Monday, December 8, 2014

Beautiful Boy Part II.


It's been an adjustment, to say the least.  Meetings, talks with family and some nights of restless sleep.  I think the hardest thing, to be complety honest is the label that comes with Autism.  The night my wife told me that the school psychologist called, I called my mom.  Sometimes, all I need to hear is her voice.  Calming, reassuring me that it would all be ok.  That Elijah was perfect and it was all in a sovereign God's will for him to be Autistic.  You may think, "how can she say that?", and I'll get to that.  As I told her what the school psychologist had said, I began to sob.  My heart was broken for my little boy.  My beautiful Elijah.  "I know baby.", she said.  "I know it's hard..."

I think God has our best intentions at the very root of what He allows to happen to his people.  The very overly-used-in-most-graduations-verse, Jeremiah 29:11, says, "I know the plans I have for you...plans to prosper you and not to harm you."  But, what if harm is good for us?  What if what looks like God is killing us is actually him saving our lives?  What if like Hosea said, "the breaking of bones" is the best thing at that time?  Sounds like God is mean and that's not what Joel Osteen would preach or write about.

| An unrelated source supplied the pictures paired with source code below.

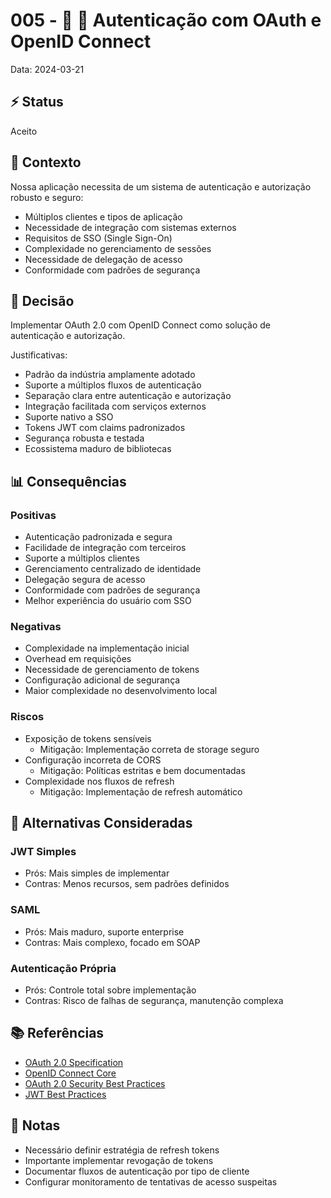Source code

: # 005 - 📝 🔐 Autenticação com OAuth e OpenID Connect

Data: 2024-03-21

## ⚡ Status

Aceito

## 🎯 Contexto

Nossa aplicação necessita de um sistema de autenticação e autorização robusto e seguro:
- Múltiplos clientes e tipos de aplicação
- Necessidade de integração com sistemas externos
- Requisitos de SSO (Single Sign-On)
- Complexidade no gerenciamento de sessões
- Necessidade de delegação de acesso
- Conformidade com padrões de segurança

## 🔨 Decisão

Implementar OAuth 2.0 com OpenID Connect como solução de autenticação e autorização.

Justificativas:
- Padrão da indústria amplamente adotado
- Suporte a múltiplos fluxos de autenticação
- Separação clara entre autenticação e autorização
- Integração facilitada com serviços externos
- Suporte nativo a SSO
- Tokens JWT com claims padronizados
- Segurança robusta e testada
- Ecossistema maduro de bibliotecas

## 📊 Consequências

### Positivas

- Autenticação padronizada e segura
- Facilidade de integração com terceiros
- Suporte a múltiplos clientes
- Gerenciamento centralizado de identidade
- Delegação segura de acesso
- Conformidade com padrões de segurança
- Melhor experiência do usuário com SSO

### Negativas

- Complexidade na implementação inicial
- Overhead em requisições
- Necessidade de gerenciamento de tokens
- Configuração adicional de segurança
- Maior complexidade no desenvolvimento local

### Riscos

- Exposição de tokens sensíveis
  - Mitigação: Implementação correta de storage seguro
- Configuração incorreta de CORS
  - Mitigação: Políticas estritas e bem documentadas
- Complexidade nos fluxos de refresh
  - Mitigação: Implementação de refresh automático

## 🔄 Alternativas Consideradas

### JWT Simples
- Prós: Mais simples de implementar
- Contras: Menos recursos, sem padrões definidos

### SAML
- Prós: Mais maduro, suporte enterprise
- Contras: Mais complexo, focado em SOAP

### Autenticação Própria
- Prós: Controle total sobre implementação
- Contras: Risco de falhas de segurança, manutenção complexa

## 📚 Referências

- [OAuth 2.0 Specification](https://oauth.net/2/)
- [OpenID Connect Core](https://openid.net/specs/openid-connect-core-1_0.html)
- [OAuth 2.0 Security Best Practices](https://oauth.net/2/security-best-practices/)
- [JWT Best Practices](https://datatracker.ietf.org/doc/html/draft-ietf-oauth-jwt-bcp)

## 📝 Notas

- Necessário definir estratégia de refresh tokens
- Importante implementar revogação de tokens
- Documentar fluxos de autenticação por tipo de cliente
- Configurar monitoramento de tentativas de acesso suspeitas 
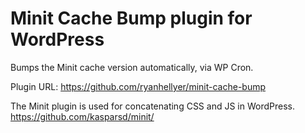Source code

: # Minit Cache Bump plugin for WordPress


Bumps the Minit cache version automatically, via WP Cron.

Plugin URL:
https://github.com/ryanhellyer/minit-cache-bump

The Minit plugin is used for concatenating CSS and JS in WordPress.
https://github.com/kasparsd/minit/
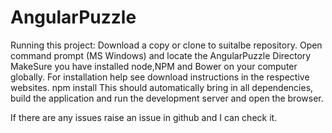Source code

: # AngularPuzzle

Running this project: 
Download a copy or clone to suitalbe repository.
Open command prompt (MS Windows) and locate the AngularPuzzle Directory
MakeSure you have installed node,NPM and Bower on your computer globally. For installation help see download instructions in the respective websites.
npm install 
This should automatically bring in all dependencies, build the application and run the development server and open the browser.

If there are any issues raise an issue in github and I can check it.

As I sat on the other end of the line with my mom that night and wept, speechless to say the least, I remember her saying, "this is good."  Good?  My son being disabled is good?  She said it with no hesitation in her voice.  You see, my mom knows that Romans 8 says, "and we KNOW that ALL things work together for GOOD...".  All things.  So yes, the good, the bad and my son's autism.  Suffering and the worst news possible should set you free.  If it is not followed by the best news imaginable, then it's only news.  I could sit and wallow and fear the worst for Elijah, but...the best news is that God has good news for me.  

The most liberating part of this whole story with Elijah is me dealing with the label of him being disabled.  We've had some hard days and we've had some days where him and I just talk.  The truth is, I am slave to a facade I want people to see.  I wear a mask of always being fine, when in reality, my heart is broken for my baby boy.  That's freeing, though.  I don't have to hide who I want him to be anymore or try to suppress the fact that something was different about him.  I'm free of faking it for him.  We had to come out and tell everyone the truth and I've come to realize that I was locked in a cage that was open the whole time.  Opened by the best news imaginable.